Task instructions
Produce an exact copy of all records below.

Source material
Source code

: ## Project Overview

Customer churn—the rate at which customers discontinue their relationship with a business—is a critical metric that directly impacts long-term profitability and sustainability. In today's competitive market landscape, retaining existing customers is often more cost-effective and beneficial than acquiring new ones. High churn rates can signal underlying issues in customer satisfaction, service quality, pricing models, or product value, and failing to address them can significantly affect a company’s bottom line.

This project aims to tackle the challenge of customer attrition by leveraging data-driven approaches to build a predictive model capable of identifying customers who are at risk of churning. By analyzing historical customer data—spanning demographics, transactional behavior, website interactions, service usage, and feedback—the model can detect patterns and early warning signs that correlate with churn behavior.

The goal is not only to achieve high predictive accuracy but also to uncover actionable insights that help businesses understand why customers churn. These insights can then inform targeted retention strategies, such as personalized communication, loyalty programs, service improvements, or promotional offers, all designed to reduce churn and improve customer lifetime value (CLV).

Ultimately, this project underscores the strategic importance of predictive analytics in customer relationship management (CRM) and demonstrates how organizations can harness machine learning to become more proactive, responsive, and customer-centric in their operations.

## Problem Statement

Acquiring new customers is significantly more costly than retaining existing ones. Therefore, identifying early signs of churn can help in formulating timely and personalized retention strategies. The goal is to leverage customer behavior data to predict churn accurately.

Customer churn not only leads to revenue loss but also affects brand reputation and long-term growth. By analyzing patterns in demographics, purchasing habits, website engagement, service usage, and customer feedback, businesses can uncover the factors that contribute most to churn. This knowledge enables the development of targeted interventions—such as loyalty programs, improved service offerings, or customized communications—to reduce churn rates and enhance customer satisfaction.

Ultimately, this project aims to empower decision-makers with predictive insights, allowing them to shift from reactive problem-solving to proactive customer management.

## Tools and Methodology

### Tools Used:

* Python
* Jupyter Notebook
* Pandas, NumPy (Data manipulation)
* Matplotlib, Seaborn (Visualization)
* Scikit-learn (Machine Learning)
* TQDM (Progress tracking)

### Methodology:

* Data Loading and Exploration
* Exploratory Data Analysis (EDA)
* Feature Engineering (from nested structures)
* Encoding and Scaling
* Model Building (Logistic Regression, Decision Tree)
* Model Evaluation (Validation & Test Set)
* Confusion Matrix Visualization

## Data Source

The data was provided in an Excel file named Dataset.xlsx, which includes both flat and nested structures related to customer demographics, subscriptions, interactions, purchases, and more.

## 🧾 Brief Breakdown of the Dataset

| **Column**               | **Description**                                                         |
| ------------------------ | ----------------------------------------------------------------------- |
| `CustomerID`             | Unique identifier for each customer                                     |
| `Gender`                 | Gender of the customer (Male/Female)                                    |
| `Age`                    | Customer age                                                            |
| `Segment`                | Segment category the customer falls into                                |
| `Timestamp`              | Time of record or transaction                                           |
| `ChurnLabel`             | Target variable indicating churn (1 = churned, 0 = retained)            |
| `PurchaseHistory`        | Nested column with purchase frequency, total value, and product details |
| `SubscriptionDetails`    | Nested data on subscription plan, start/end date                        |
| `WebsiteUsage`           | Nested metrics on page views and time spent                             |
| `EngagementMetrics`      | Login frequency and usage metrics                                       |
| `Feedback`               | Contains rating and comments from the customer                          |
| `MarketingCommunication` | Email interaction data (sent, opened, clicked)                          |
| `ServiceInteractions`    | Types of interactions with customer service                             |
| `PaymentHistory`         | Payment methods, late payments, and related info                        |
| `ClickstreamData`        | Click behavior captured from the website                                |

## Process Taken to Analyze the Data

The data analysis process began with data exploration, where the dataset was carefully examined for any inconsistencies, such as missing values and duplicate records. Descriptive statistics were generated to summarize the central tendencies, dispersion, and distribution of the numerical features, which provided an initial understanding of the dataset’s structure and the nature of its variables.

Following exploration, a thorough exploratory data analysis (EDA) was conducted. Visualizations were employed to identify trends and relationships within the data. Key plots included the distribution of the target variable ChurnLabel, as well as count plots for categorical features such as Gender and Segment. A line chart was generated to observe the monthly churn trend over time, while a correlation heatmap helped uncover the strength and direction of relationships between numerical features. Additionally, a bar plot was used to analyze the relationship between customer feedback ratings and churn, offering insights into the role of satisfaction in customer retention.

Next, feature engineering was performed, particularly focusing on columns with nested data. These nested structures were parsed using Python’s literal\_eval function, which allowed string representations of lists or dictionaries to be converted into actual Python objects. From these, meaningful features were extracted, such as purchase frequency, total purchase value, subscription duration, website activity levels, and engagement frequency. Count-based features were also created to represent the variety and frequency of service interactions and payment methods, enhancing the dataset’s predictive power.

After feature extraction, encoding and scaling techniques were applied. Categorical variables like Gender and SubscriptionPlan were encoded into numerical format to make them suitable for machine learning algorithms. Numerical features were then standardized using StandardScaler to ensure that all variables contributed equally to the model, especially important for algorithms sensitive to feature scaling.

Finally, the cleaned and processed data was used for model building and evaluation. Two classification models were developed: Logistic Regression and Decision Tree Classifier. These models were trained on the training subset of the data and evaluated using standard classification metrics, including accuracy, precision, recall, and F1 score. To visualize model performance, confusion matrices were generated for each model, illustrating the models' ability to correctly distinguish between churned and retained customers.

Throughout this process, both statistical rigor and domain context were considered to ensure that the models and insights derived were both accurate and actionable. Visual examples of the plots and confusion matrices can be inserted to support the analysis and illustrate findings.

Output below
Source code

: ## Project Overview

Customer churn—the rate at which customers discontinue their relationship with a business—is a critical metric that directly impacts long-term profitability and sustainability. In today's competitive market landscape, retaining existing customers is often more cost-effective and beneficial than acquiring new ones. High churn rates can signal underlying issues in customer satisfaction, service quality, pricing models, or product value, and failing to address them can significantly affect a company’s bottom line.

This project aims to tackle the challenge of customer attrition by leveraging data-driven approaches to build a predictive model capable of identifying customers who are at risk of churning. By analyzing historical customer data—spanning demographics, transactional behavior, website interactions, service usage, and feedback—the model can detect patterns and early warning signs that correlate with churn behavior.

The goal is not only to achieve high predictive accuracy but also to uncover actionable insights that help businesses understand why customers churn. These insights can then inform targeted retention strategies, such as personalized communication, loyalty programs, service improvements, or promotional offers, all designed to reduce churn and improve customer lifetime value (CLV).

Ultimately, this project underscores the strategic importance of predictive analytics in customer relationship management (CRM) and demonstrates how organizations can harness machine learning to become more proactive, responsive, and customer-centric in their operations.

## Problem Statement

Acquiring new customers is significantly more costly than retaining existing ones. Therefore, identifying early signs of churn can help in formulating timely and personalized retention strategies. The goal is to leverage customer behavior data to predict churn accurately.

Customer churn not only leads to revenue loss but also affects brand reputation and long-term growth. By analyzing patterns in demographics, purchasing habits, website engagement, service usage, and customer feedback, businesses can uncover the factors that contribute most to churn. This knowledge enables the development of targeted interventions—such as loyalty programs, improved service offerings, or customized communications—to reduce churn rates and enhance customer satisfaction.

Ultimately, this project aims to empower decision-makers with predictive insights, allowing them to shift from reactive problem-solving to proactive customer management.

## Tools and Methodology

### Tools Used:

* Python
* Jupyter Notebook
* Pandas, NumPy (Data manipulation)
* Matplotlib, Seaborn (Visualization)
* Scikit-learn (Machine Learning)
* TQDM (Progress tracking)

### Methodology:

* Data Loading and Exploration
* Exploratory Data Analysis (EDA)
* Feature Engineering (from nested structures)
* Encoding and Scaling
* Model Building (Logistic Regression, Decision Tree)
* Model Evaluation (Validation & Test Set)
* Confusion Matrix Visualization

## Data Source

The data was provided in an Excel file named Dataset.xlsx, which includes both flat and nested structures related to customer demographics, subscriptions, interactions, purchases, and more.

## 🧾 Brief Breakdown of the Dataset

| **Column**               | **Description**                                                         |
| ------------------------ | ----------------------------------------------------------------------- |
| `CustomerID`             | Unique identifier for each customer                                     |
| `Gender`                 | Gender of the customer (Male/Female)                                    |
| `Age`                    | Customer age                                                            |
| `Segment`                | Segment category the customer falls into                                |
| `Timestamp`              | Time of record or transaction                                           |
| `ChurnLabel`             | Target variable indicating churn (1 = churned, 0 = retained)            |
| `PurchaseHistory`        | Nested column with purchase frequency, total value, and product details |
| `SubscriptionDetails`    | Nested data on subscription plan, start/end date                        |
| `WebsiteUsage`           | Nested metrics on page views and time spent                             |
| `EngagementMetrics`      | Login frequency and usage metrics                                       |
| `Feedback`               | Contains rating and comments from the customer                          |
| `MarketingCommunication` | Email interaction data (sent, opened, clicked)                          |
| `ServiceInteractions`    | Types of interactions with customer service                             |
| `PaymentHistory`         | Payment methods, late payments, and related info                        |
| `ClickstreamData`        | Click behavior captured from the website                                |

## Process Taken to Analyze the Data

The data analysis process began with data exploration, where the dataset was carefully examined for any inconsistencies, such as missing values and duplicate records. Descriptive statistics were generated to summarize the central tendencies, dispersion, and distribution of the numerical features, which provided an initial understanding of the dataset’s structure and the nature of its variables.

Following exploration, a thorough exploratory data analysis (EDA) was conducted. Visualizations were employed to identify trends and relationships within the data. Key plots included the distribution of the target variable ChurnLabel, as well as count plots for categorical features such as Gender and Segment. A line chart was generated to observe the monthly churn trend over time, while a correlation heatmap helped uncover the strength and direction of relationships between numerical features. Additionally, a bar plot was used to analyze the relationship between customer feedback ratings and churn, offering insights into the role of satisfaction in customer retention.

Next, feature engineering was performed, particularly focusing on columns with nested data. These nested structures were parsed using Python’s literal\_eval function, which allowed string representations of lists or dictionaries to be converted into actual Python objects. From these, meaningful features were extracted, such as purchase frequency, total purchase value, subscription duration, website activity levels, and engagement frequency. Count-based features were also created to represent the variety and frequency of service interactions and payment methods, enhancing the dataset’s predictive power.

After feature extraction, encoding and scaling techniques were applied. Categorical variables like Gender and SubscriptionPlan were encoded into numerical format to make them suitable for machine learning algorithms. Numerical features were then standardized using StandardScaler to ensure that all variables contributed equally to the model, especially important for algorithms sensitive to feature scaling.

Finally, the cleaned and processed data was used for model building and evaluation. Two classification models were developed: Logistic Regression and Decision Tree Classifier. These models were trained on the training subset of the data and evaluated using standard classification metrics, including accuracy, precision, recall, and F1 score. To visualize model performance, confusion matrices were generated for each model, illustrating the models' ability to correctly distinguish between churned and retained customers.

Throughout this process, both statistical rigor and domain context were considered to ensure that the models and insights derived were both accurate and actionable. Visual examples of the plots and confusion matrices can be inserted to support the analysis and illustrate findings.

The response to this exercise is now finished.